Pemberian mahar ini suatu alat magis yang bertujuan untuk melepaskan ikatan seorang gadis dari klan ayahnnya untuk bergabung dengan klan suaminya dengan
maksud agar tidak terjadi gangguan dalam kesinambungan. Inilah yang membuat setiap anggota masyarakat Equal dalam berlakunya adat tersebut dalam masyarakat
Batak Toba salah satunya dalam hal Sinamot. Berbicara tentang perkawinan syarat yang paling penting dalam
perkawinan adalah mas kawin. Demikian juga bagi suku Batak Toba mas kawin lebih dikenal dengan sebutan Sinamot. Pembicaraan tentang berapa besarnya
sinamot telah dibicarakan sebelum perkawinan berlangsung, kedua belah pihak berunding untuk bersepakat dengan pelaksanaan pesta perkawinan. Pertemuan ini
disebut dengan marhata sinamot membicarakan sinamot dan akan ada transaksi tawar menawar besarnya sinamot yang akan disepakati oleh kedua belah pihak.
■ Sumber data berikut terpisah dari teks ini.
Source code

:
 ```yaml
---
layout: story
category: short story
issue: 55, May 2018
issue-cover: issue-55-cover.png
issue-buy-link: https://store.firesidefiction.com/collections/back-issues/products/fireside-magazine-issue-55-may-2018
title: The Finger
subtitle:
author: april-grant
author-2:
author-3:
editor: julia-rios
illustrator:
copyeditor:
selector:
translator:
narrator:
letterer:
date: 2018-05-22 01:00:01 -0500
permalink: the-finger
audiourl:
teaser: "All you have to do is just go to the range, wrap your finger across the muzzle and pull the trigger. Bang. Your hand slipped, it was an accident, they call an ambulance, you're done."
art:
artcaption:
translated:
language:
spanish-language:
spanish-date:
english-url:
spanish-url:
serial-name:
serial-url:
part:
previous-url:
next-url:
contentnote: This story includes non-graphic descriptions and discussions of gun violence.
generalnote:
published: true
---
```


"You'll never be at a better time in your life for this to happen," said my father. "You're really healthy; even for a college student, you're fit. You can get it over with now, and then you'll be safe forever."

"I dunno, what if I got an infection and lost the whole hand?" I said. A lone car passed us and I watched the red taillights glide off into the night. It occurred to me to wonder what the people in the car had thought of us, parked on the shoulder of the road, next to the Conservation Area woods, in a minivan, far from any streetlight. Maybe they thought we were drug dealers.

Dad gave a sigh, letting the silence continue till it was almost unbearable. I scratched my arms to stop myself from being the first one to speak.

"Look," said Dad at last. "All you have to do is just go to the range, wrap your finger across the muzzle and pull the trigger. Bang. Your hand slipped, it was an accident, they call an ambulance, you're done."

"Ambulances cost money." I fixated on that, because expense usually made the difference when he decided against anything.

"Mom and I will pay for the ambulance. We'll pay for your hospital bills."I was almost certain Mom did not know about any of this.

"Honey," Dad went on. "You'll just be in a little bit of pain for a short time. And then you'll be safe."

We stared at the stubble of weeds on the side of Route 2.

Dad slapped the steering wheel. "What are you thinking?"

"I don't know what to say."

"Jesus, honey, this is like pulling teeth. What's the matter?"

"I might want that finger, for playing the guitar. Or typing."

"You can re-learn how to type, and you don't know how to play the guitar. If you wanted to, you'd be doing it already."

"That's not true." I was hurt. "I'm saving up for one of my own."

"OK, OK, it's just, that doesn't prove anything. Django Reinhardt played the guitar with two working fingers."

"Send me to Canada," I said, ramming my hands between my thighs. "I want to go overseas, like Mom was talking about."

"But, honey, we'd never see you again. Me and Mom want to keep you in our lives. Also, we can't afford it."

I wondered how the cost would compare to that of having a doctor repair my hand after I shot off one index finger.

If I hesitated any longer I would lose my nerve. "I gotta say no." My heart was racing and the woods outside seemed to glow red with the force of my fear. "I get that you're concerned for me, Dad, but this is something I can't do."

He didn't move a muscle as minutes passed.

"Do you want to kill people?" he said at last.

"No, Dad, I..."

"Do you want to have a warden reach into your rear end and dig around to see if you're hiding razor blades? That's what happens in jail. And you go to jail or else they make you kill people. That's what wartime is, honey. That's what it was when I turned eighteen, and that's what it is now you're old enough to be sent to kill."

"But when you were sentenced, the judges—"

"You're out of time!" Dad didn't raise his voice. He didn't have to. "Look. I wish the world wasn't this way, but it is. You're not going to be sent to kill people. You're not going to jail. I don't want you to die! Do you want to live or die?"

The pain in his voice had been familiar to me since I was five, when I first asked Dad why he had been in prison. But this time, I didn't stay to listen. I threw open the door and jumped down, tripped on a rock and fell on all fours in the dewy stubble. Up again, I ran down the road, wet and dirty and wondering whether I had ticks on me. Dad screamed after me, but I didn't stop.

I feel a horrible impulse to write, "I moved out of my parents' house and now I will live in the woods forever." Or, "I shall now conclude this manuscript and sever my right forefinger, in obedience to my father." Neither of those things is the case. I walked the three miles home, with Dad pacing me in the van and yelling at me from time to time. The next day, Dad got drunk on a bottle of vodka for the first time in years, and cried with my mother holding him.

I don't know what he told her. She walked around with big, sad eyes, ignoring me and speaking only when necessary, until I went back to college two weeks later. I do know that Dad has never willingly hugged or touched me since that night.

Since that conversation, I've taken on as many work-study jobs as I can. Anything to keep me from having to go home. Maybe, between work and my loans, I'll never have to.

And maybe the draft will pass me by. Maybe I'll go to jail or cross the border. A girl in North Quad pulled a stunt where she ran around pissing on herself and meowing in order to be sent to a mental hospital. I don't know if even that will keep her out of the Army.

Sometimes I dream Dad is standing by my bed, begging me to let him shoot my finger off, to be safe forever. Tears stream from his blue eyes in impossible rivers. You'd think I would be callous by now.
Pada saat berlangsungnya perkawinan sinamot diserahkan secara penuh kepada pihak keluarga perempuan dan pada saat upacara perkawinan berlangsung sinamot
dibagi-bagikan kepada pihak kerabat yang berhak. Suhut bagian orang tua dari perempuan Ayah dan Ibu, Si jalo Bara saudara laki-laki ayah dari perempuan
Amang Tua, atau Amang Uda, Sijalo Todoan sudara laki-laki perempuan Abang atau Adik, Tulang ”upa Tulang”saudara laki-laki dari ibu mertua perempuan,
Pariban ”upa pariban” bagian saudara perempuan dari ibu mertua atau bibi dari
16
pempelai perempuan anak ni Namboru dari pihak perempuan, dan para undangan pihak perempuan parboru yang hadir walaupun jumlah uang yang dibagikan
sedikit hanya untuk sebagai bukti tuhor ni boru Mangaraja Siahaan, 2004. Hal ini sebagai wujud dari sistem kemasyarakatan Batak Toba yang
masing-masing mempunyai status dan peran. Ketiga unsur kemasyarakatan mendapatkan bagian dari sinamot, sebaliknya mereka akan melaksanakan perannya
pada upacara adat perkawinan. Filosofi Somba marhula-hula, Manat mardongan sabutuha, Elek marboru masih dijaga sampai sekarang. Somba marhula-hula
artinya Hula-hula adalah keluarga yang harus dihormati karena mempunyai anugerah untuk memberikan berkat kehidupan kepada keluarga Boru. Manat
mardongan tubu artinya harus berhati-hati dalam hubungan sesama satu marga karena hubungannya sangat sensitif. Dan jika ada perselisihan, hubungan satu
marga diharapkan selalu bersatu bagaikan memotong air yang tidak akan putus. Elek marboru artinya keluarga boru yang selalu hormat kepada hulahula,
sebaliknya hula-hula juga harus sayang dan memanjakan serta menuruti kemauan pihak boru. Hula-hula dihormati dan berwibawa karena sikap hormat kelompok
boru yang selalau menopang, memberikan bantuan ketika melakukan suatu kegiatan Mangaraja Siahaan, 2004. Pemberian Sinamot pada masyarakat suku Batak Toba
memiliki falsafah dan makna simbolik yang mendalam sesuai dengan sistem nilai yang diwariskan secara turun-temurun dan berfungsi pada masyarakatnya.